Most major producers don't pick just one. A typical commercial AF beer might use arrested fermentation or a short primary ferment to get most of the way, then RO or vacuum distillation to take the finish down to target. Aroma recovery (extracting volatiles before the alcohol step and adding them back after) is common at the premium end.

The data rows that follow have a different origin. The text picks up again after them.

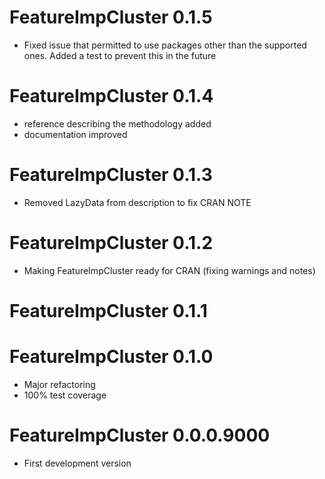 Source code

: # FeatureImpCluster 0.1.5

* Fixed issue that permitted to use packages other than the supported ones. Added a test to prevent this in the future

# FeatureImpCluster 0.1.4

* reference describing the methodology added 
* documentation improved

# FeatureImpCluster 0.1.3

* Removed LazyData from description to fix CRAN NOTE

# FeatureImpCluster 0.1.2

* Making FeatureImpCluster ready for CRAN (fixing warnings and notes)

# FeatureImpCluster 0.1.1

# FeatureImpCluster 0.1.0

* Major refactoring
* 100% test coverage

# FeatureImpCluster 0.0.0.9000

* First development version
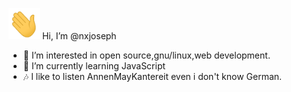 <p><img src="Hi.gif" width="50" height="50"/> Hi, I’m @nxjoseph</p>
<ul type="disc">
<li>👀 I’m interested in open source,gnu/linux,web development.</li>
<li>🌱 I’m currently learning JavaScript</li>
<li>🎶 I like to listen AnnenMayKantereit even i don't know German.</li>
</ul>
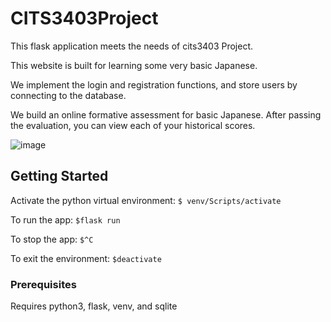 # CITS3403Project
This flask application meets the needs of cits3403 Project. 

This website is built for learning some very basic Japanese. 

We implement the login and registration functions, and store users by connecting to the database.

We build an online formative assessment for basic Japanese. After passing the evaluation, you can view each of your historical scores.

![image](https://user-images.githubusercontent.com/81564573/118383180-3cd0cd80-b62e-11eb-9fea-971b65a0a70f.png)


## Getting Started

Activate the python virtual environment:
`$ venv/Scripts/activate`

To run the app:
`$flask run`

To stop the app:
`$^C`

To exit the environment:
`$deactivate`

### Prerequisites

Requires python3, flask, venv, and sqlite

The most convincing AF beers on shelves today almost all use some combination. Pure single-method AF beers tend to show the weakness of whichever single method was chosen.

The Bottom Line

How is alcohol removed from beer? Mostly with a combination of yeast management, membrane filtration, and gentle vacuum distillation — each playing to its strengths, each covering the others' weaknesses. Beer's relatively low starting ABV means brewers have options the wine world can only envy. The hop-heavy tradition gives them forgiving styles to work with. And the sheer variety of methods means there's no reason a modern AF beer has to taste like wet cardboard.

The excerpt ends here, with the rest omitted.